> HOW TO COMPLETE THIS TASK
For each line of the listing below that contains the string "commitments", copy the line.

> DATASET EXTRACT
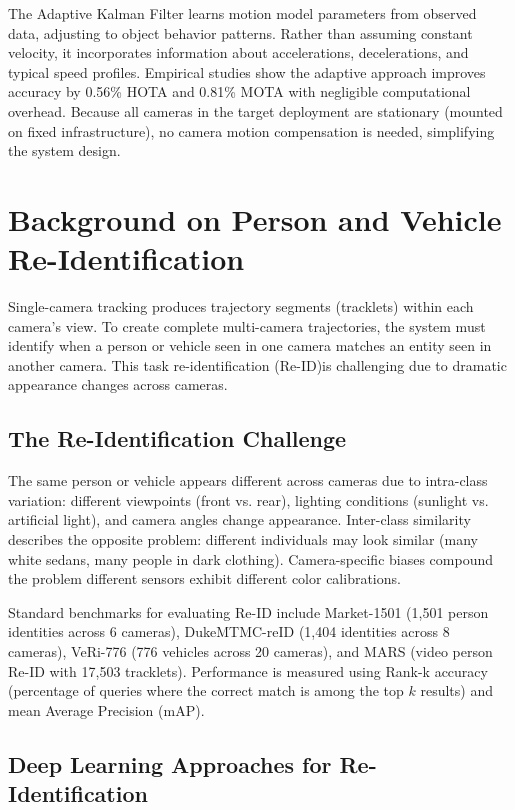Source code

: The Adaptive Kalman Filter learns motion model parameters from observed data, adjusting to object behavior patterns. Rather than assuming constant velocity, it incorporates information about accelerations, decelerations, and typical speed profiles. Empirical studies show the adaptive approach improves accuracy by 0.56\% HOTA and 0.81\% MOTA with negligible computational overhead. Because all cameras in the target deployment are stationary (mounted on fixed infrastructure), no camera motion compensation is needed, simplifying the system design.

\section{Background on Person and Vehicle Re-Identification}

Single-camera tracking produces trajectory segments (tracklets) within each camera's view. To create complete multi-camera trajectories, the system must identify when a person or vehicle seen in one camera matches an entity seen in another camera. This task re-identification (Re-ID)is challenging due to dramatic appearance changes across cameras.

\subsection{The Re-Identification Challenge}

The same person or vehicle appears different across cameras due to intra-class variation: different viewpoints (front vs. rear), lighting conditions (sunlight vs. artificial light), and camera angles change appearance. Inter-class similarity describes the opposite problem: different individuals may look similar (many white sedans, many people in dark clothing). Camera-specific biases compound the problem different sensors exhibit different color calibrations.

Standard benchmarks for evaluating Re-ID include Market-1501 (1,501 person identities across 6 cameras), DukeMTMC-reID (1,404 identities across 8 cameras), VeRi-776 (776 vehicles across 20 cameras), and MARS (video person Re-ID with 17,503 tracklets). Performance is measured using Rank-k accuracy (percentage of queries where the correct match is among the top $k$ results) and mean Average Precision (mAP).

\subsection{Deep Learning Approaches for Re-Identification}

---

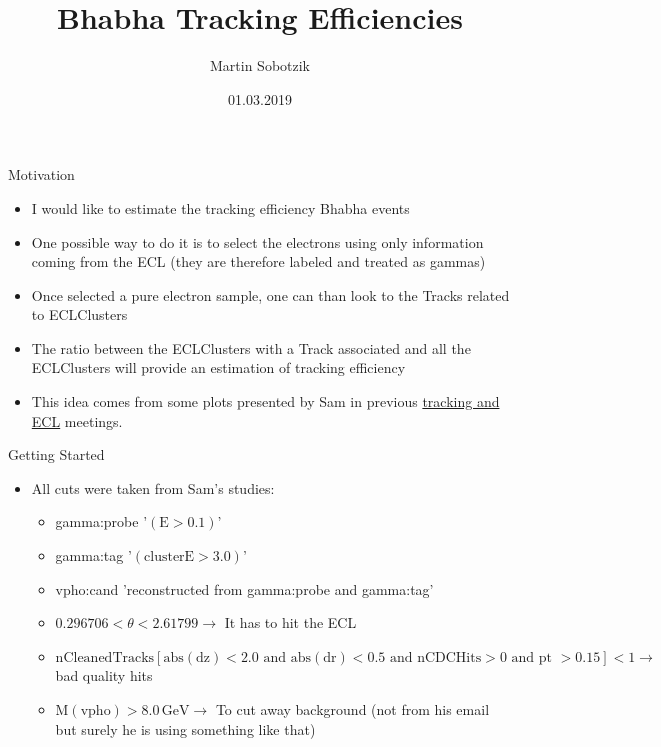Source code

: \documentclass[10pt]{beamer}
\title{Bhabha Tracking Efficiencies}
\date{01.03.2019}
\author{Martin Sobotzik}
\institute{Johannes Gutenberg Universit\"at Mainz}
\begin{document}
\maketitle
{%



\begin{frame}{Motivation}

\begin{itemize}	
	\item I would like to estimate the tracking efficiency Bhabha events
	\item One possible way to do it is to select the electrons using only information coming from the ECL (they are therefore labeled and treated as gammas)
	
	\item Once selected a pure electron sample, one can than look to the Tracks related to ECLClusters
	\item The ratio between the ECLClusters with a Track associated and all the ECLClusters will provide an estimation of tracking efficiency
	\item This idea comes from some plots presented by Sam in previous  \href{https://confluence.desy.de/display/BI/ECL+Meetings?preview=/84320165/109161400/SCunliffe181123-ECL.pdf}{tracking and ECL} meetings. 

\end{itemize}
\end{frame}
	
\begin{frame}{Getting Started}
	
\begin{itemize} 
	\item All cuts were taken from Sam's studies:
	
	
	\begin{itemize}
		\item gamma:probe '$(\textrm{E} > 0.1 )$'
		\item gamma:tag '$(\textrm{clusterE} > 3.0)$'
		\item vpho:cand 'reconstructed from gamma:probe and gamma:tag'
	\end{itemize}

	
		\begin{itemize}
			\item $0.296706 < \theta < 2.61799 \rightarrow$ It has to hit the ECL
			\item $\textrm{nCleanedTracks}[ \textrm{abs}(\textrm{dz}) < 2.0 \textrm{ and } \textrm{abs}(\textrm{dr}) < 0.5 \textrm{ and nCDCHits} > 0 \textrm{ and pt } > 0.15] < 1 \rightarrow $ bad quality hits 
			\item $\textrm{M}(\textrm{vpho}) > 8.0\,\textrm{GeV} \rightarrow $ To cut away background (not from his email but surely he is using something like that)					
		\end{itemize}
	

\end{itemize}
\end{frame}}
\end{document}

* * *

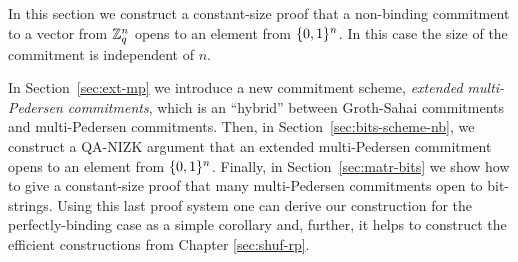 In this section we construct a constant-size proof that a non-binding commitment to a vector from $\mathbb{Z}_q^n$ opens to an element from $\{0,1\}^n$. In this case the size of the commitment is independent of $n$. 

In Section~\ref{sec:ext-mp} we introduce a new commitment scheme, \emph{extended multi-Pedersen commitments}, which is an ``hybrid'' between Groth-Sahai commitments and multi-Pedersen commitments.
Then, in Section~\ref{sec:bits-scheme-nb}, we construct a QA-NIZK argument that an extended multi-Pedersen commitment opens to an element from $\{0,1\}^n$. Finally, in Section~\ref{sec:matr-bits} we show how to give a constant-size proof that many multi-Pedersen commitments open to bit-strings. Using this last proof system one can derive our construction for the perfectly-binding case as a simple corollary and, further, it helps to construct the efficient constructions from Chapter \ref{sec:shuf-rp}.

> RESPONSE AREA
In Section~\ref{sec:ext-mp} we introduce a new commitment scheme, \emph{extended multi-Pedersen commitments}, which is an ``hybrid'' between Groth-Sahai commitments and multi-Pedersen commitments.
Then, in Section~\ref{sec:bits-scheme-nb}, we construct a QA-NIZK argument that an extended multi-Pedersen commitment opens to an element from $\{0,1\}^n$. Finally, in Section~\ref{sec:matr-bits} we show how to give a constant-size proof that many multi-Pedersen commitments open to bit-strings. Using this last proof system one can derive our construction for the perfectly-binding case as a simple corollary and, further, it helps to construct the efficient constructions from Chapter \ref{sec:shuf-rp}.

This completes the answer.